Rendered images with source text:
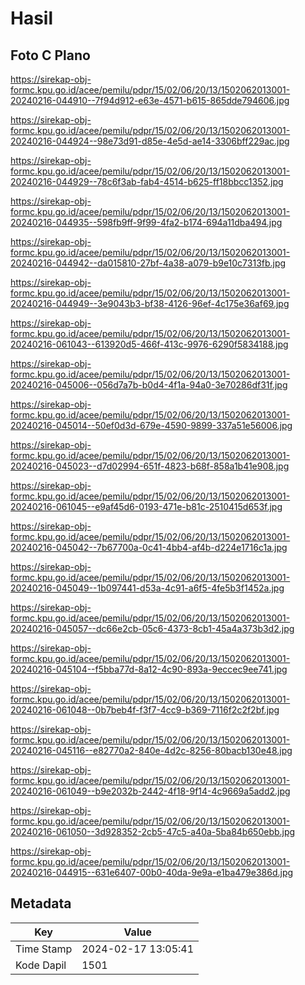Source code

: # Hasil

## Foto C Plano

https://sirekap-obj-formc.kpu.go.id/acee/pemilu/pdpr/15/02/06/20/13/1502062013001-20240216-044910--7f94d912-e63e-4571-b615-865dde794606.jpg

https://sirekap-obj-formc.kpu.go.id/acee/pemilu/pdpr/15/02/06/20/13/1502062013001-20240216-044924--98e73d91-d85e-4e5d-ae14-3306bff229ac.jpg

https://sirekap-obj-formc.kpu.go.id/acee/pemilu/pdpr/15/02/06/20/13/1502062013001-20240216-044929--78c6f3ab-fab4-4514-b625-ff18bbcc1352.jpg

https://sirekap-obj-formc.kpu.go.id/acee/pemilu/pdpr/15/02/06/20/13/1502062013001-20240216-044935--598fb9ff-9f99-4fa2-b174-694a11dba494.jpg

https://sirekap-obj-formc.kpu.go.id/acee/pemilu/pdpr/15/02/06/20/13/1502062013001-20240216-044942--da015810-27bf-4a38-a079-b9e10c7313fb.jpg

https://sirekap-obj-formc.kpu.go.id/acee/pemilu/pdpr/15/02/06/20/13/1502062013001-20240216-044949--3e9043b3-bf38-4126-96ef-4c175e36af69.jpg

https://sirekap-obj-formc.kpu.go.id/acee/pemilu/pdpr/15/02/06/20/13/1502062013001-20240216-061043--613920d5-466f-413c-9976-6290f5834188.jpg

https://sirekap-obj-formc.kpu.go.id/acee/pemilu/pdpr/15/02/06/20/13/1502062013001-20240216-045006--056d7a7b-b0d4-4f1a-94a0-3e70286df31f.jpg

https://sirekap-obj-formc.kpu.go.id/acee/pemilu/pdpr/15/02/06/20/13/1502062013001-20240216-045014--50ef0d3d-679e-4590-9899-337a51e56006.jpg

https://sirekap-obj-formc.kpu.go.id/acee/pemilu/pdpr/15/02/06/20/13/1502062013001-20240216-045023--d7d02994-651f-4823-b68f-858a1b41e908.jpg

https://sirekap-obj-formc.kpu.go.id/acee/pemilu/pdpr/15/02/06/20/13/1502062013001-20240216-061045--e9af45d6-0193-471e-b81c-2510415d653f.jpg

https://sirekap-obj-formc.kpu.go.id/acee/pemilu/pdpr/15/02/06/20/13/1502062013001-20240216-045042--7b67700a-0c41-4bb4-af4b-d224e1716c1a.jpg

https://sirekap-obj-formc.kpu.go.id/acee/pemilu/pdpr/15/02/06/20/13/1502062013001-20240216-045049--1b097441-d53a-4c91-a6f5-4fe5b3f1452a.jpg

https://sirekap-obj-formc.kpu.go.id/acee/pemilu/pdpr/15/02/06/20/13/1502062013001-20240216-045057--dc66e2cb-05c6-4373-8cb1-45a4a373b3d2.jpg

https://sirekap-obj-formc.kpu.go.id/acee/pemilu/pdpr/15/02/06/20/13/1502062013001-20240216-045104--f5bba77d-8a12-4c90-893a-9eccec9ee741.jpg

https://sirekap-obj-formc.kpu.go.id/acee/pemilu/pdpr/15/02/06/20/13/1502062013001-20240216-061048--0b7beb4f-f3f7-4cc9-b369-7116f2c2f2bf.jpg

https://sirekap-obj-formc.kpu.go.id/acee/pemilu/pdpr/15/02/06/20/13/1502062013001-20240216-045116--e82770a2-840e-4d2c-8256-80bacb130e48.jpg

https://sirekap-obj-formc.kpu.go.id/acee/pemilu/pdpr/15/02/06/20/13/1502062013001-20240216-061049--b9e2032b-2442-4f18-9f14-4c9669a5add2.jpg

https://sirekap-obj-formc.kpu.go.id/acee/pemilu/pdpr/15/02/06/20/13/1502062013001-20240216-061050--3d928352-2cb5-47c5-a40a-5ba84b650ebb.jpg

https://sirekap-obj-formc.kpu.go.id/acee/pemilu/pdpr/15/02/06/20/13/1502062013001-20240216-044915--631e6407-00b0-40da-9e9a-e1ba479e386d.jpg


## Metadata

| Key        | Value               |
| ---------- | ------------------- |
| Time Stamp | 2024-02-17 13:05:41 |
| Kode Dapil | 1501                |



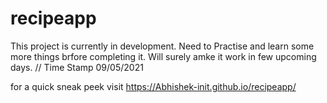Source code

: # recipeapp
This project is currently in development.
Need to Practise and learn some more things brfore completing it.
Will surely amke it work in few upcoming days.
// Time Stamp 09/05/2021 

for a quick sneak peek visit 
https://Abhishek-init.github.io/recipeapp/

| Task |
Copy the entries precisely, images excluded.

| Answer section |
Source code

: # Hasil

## Foto C Plano

https://sirekap-obj-formc.kpu.go.id/acee/pemilu/pdpr/15/02/06/20/13/1502062013001-20240216-044910--7f94d912-e63e-4571-b615-865dde794606.jpg

https://sirekap-obj-formc.kpu.go.id/acee/pemilu/pdpr/15/02/06/20/13/1502062013001-20240216-044924--98e73d91-d85e-4e5d-ae14-3306bff229ac.jpg

https://sirekap-obj-formc.kpu.go.id/acee/pemilu/pdpr/15/02/06/20/13/1502062013001-20240216-044929--78c6f3ab-fab4-4514-b625-ff18bbcc1352.jpg

https://sirekap-obj-formc.kpu.go.id/acee/pemilu/pdpr/15/02/06/20/13/1502062013001-20240216-044935--598fb9ff-9f99-4fa2-b174-694a11dba494.jpg

https://sirekap-obj-formc.kpu.go.id/acee/pemilu/pdpr/15/02/06/20/13/1502062013001-20240216-044942--da015810-27bf-4a38-a079-b9e10c7313fb.jpg

https://sirekap-obj-formc.kpu.go.id/acee/pemilu/pdpr/15/02/06/20/13/1502062013001-20240216-044949--3e9043b3-bf38-4126-96ef-4c175e36af69.jpg

https://sirekap-obj-formc.kpu.go.id/acee/pemilu/pdpr/15/02/06/20/13/1502062013001-20240216-061043--613920d5-466f-413c-9976-6290f5834188.jpg

https://sirekap-obj-formc.kpu.go.id/acee/pemilu/pdpr/15/02/06/20/13/1502062013001-20240216-045006--056d7a7b-b0d4-4f1a-94a0-3e70286df31f.jpg

https://sirekap-obj-formc.kpu.go.id/acee/pemilu/pdpr/15/02/06/20/13/1502062013001-20240216-045014--50ef0d3d-679e-4590-9899-337a51e56006.jpg

https://sirekap-obj-formc.kpu.go.id/acee/pemilu/pdpr/15/02/06/20/13/1502062013001-20240216-045023--d7d02994-651f-4823-b68f-858a1b41e908.jpg

https://sirekap-obj-formc.kpu.go.id/acee/pemilu/pdpr/15/02/06/20/13/1502062013001-20240216-061045--e9af45d6-0193-471e-b81c-2510415d653f.jpg

https://sirekap-obj-formc.kpu.go.id/acee/pemilu/pdpr/15/02/06/20/13/1502062013001-20240216-045042--7b67700a-0c41-4bb4-af4b-d224e1716c1a.jpg

https://sirekap-obj-formc.kpu.go.id/acee/pemilu/pdpr/15/02/06/20/13/1502062013001-20240216-045049--1b097441-d53a-4c91-a6f5-4fe5b3f1452a.jpg

https://sirekap-obj-formc.kpu.go.id/acee/pemilu/pdpr/15/02/06/20/13/1502062013001-20240216-045057--dc66e2cb-05c6-4373-8cb1-45a4a373b3d2.jpg

https://sirekap-obj-formc.kpu.go.id/acee/pemilu/pdpr/15/02/06/20/13/1502062013001-20240216-045104--f5bba77d-8a12-4c90-893a-9eccec9ee741.jpg

https://sirekap-obj-formc.kpu.go.id/acee/pemilu/pdpr/15/02/06/20/13/1502062013001-20240216-061048--0b7beb4f-f3f7-4cc9-b369-7116f2c2f2bf.jpg

https://sirekap-obj-formc.kpu.go.id/acee/pemilu/pdpr/15/02/06/20/13/1502062013001-20240216-045116--e82770a2-840e-4d2c-8256-80bacb130e48.jpg

https://sirekap-obj-formc.kpu.go.id/acee/pemilu/pdpr/15/02/06/20/13/1502062013001-20240216-061049--b9e2032b-2442-4f18-9f14-4c9669a5add2.jpg

https://sirekap-obj-formc.kpu.go.id/acee/pemilu/pdpr/15/02/06/20/13/1502062013001-20240216-061050--3d928352-2cb5-47c5-a40a-5ba84b650ebb.jpg

https://sirekap-obj-formc.kpu.go.id/acee/pemilu/pdpr/15/02/06/20/13/1502062013001-20240216-044915--631e6407-00b0-40da-9e9a-e1ba479e386d.jpg


## Metadata

| Key        | Value               |
| ---------- | ------------------- |
| Time Stamp | 2024-02-17 13:05:41 |
| Kode Dapil | 1501                |



Source code

: # recipeapp
This project is currently in development.
Need to Practise and learn some more things brfore completing it.
Will surely amke it work in few upcoming days.
// Time Stamp 09/05/2021 

for a quick sneak peek visit 
https://Abhishek-init.github.io/recipeapp/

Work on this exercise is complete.